SABKEHT ALYUN, Tunisia (Reuters) - Tunisia has completed a 200-km (125 mile) barrier along its frontier with Libya to try to keep out Islamist militants, and will soon install electronic monitoring systems, Defence Minister Farhat Hachani said on Saturday.
Libya’s chaos since the fall of Muammar Gaddafi in 2011 has allowed Islamic State to gain a foothold there, and officials say militants who carried out two major attacks in Tunisia last year had trained in jihadist camps in Libya.
Troops have raised an earth wall and dug trenches 2 km (1.2 miles) from the Libyan border, and European and American military trainers will soon train Tunisian forces to improve electronic surveillance with cameras and radar, Hachani told reporters on a visit to the border.
“Today we finished closing it off, and this will help us protect our border, and stop the threat,” he said.
Security forces said the defences had already helped to reduce smuggling.

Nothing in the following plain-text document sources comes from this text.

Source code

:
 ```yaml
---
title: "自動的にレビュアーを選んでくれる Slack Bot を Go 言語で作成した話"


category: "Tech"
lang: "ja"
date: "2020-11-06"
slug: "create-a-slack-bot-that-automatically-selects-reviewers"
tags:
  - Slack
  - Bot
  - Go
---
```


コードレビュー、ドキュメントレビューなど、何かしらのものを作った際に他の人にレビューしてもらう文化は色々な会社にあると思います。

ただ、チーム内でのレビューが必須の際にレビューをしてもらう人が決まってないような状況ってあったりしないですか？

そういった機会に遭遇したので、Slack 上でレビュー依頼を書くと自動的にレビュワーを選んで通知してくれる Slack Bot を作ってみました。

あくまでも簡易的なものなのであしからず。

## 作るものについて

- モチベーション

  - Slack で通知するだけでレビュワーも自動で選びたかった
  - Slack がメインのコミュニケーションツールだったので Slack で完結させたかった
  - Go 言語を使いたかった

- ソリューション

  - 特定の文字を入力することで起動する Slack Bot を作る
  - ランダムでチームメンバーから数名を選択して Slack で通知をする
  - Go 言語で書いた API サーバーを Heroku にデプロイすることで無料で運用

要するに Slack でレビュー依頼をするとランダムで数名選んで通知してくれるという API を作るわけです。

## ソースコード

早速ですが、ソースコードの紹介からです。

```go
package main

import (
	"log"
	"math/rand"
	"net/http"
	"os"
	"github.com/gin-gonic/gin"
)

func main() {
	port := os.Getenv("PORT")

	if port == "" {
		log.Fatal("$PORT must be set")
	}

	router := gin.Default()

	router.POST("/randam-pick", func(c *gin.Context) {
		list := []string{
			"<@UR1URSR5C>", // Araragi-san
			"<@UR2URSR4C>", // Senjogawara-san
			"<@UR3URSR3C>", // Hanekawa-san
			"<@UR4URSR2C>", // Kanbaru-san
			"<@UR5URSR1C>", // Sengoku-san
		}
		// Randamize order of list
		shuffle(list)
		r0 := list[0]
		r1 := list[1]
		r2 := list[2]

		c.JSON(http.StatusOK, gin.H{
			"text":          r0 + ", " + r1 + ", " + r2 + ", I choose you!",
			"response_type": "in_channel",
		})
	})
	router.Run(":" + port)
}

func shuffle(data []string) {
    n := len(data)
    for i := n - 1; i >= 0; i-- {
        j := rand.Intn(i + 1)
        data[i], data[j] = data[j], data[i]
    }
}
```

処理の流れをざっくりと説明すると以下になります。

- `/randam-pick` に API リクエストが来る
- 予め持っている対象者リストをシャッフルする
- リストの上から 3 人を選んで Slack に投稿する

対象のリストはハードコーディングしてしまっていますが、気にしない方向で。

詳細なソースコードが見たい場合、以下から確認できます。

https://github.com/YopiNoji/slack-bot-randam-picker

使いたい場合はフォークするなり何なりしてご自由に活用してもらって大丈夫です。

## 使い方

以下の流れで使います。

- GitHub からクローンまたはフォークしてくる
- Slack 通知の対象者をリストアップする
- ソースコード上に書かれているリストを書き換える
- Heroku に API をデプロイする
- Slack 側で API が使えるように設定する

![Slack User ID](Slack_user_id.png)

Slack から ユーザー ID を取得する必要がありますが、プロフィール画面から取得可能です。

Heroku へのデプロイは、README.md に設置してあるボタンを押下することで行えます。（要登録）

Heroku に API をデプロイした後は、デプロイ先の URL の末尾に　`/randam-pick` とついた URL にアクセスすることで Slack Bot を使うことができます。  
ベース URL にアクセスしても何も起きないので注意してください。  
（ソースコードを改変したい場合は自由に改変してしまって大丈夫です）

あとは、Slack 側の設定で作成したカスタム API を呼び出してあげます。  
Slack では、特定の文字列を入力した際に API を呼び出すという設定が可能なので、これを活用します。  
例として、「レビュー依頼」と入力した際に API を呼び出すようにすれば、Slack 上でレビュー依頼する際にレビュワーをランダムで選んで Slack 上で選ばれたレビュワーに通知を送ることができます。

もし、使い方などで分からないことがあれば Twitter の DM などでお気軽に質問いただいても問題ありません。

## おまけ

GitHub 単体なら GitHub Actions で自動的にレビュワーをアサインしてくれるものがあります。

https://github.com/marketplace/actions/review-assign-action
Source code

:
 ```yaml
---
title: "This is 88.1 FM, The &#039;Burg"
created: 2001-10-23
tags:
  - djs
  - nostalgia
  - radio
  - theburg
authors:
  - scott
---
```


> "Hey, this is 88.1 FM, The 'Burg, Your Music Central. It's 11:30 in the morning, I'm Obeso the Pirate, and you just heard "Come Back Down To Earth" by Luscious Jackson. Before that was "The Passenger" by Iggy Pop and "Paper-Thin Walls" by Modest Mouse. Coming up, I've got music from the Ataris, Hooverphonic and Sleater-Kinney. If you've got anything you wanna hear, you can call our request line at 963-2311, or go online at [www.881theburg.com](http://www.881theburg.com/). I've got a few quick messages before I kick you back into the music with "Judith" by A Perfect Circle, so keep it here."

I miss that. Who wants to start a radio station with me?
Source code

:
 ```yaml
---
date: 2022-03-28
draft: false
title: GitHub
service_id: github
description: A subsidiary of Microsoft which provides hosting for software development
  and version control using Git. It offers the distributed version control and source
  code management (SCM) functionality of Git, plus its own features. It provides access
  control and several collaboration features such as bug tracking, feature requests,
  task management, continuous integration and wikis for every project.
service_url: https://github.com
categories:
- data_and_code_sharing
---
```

Islamic State controls the Libyan city of Sirte and has attacked key oil installations as it expands beyond its heartland in Iraq and Syria.
More than 3,000 Tunisians have left to fight for Islamic State and other Islamist groups in Syria and Iraq, but Hachani said many had now returned to North Africa to join the group in Libya.
Since its own democratic revolution in 2011, Tunisia has been praised as a model of democratic transition, with free elections, a new constitution and a politics of compromise between secular and Islamist parties.
But last year’s two major attacks, on a museum in Tunis and a beach hotel in Sousse, dealt heavy blows to its tourist industry, a mainstay of the economy.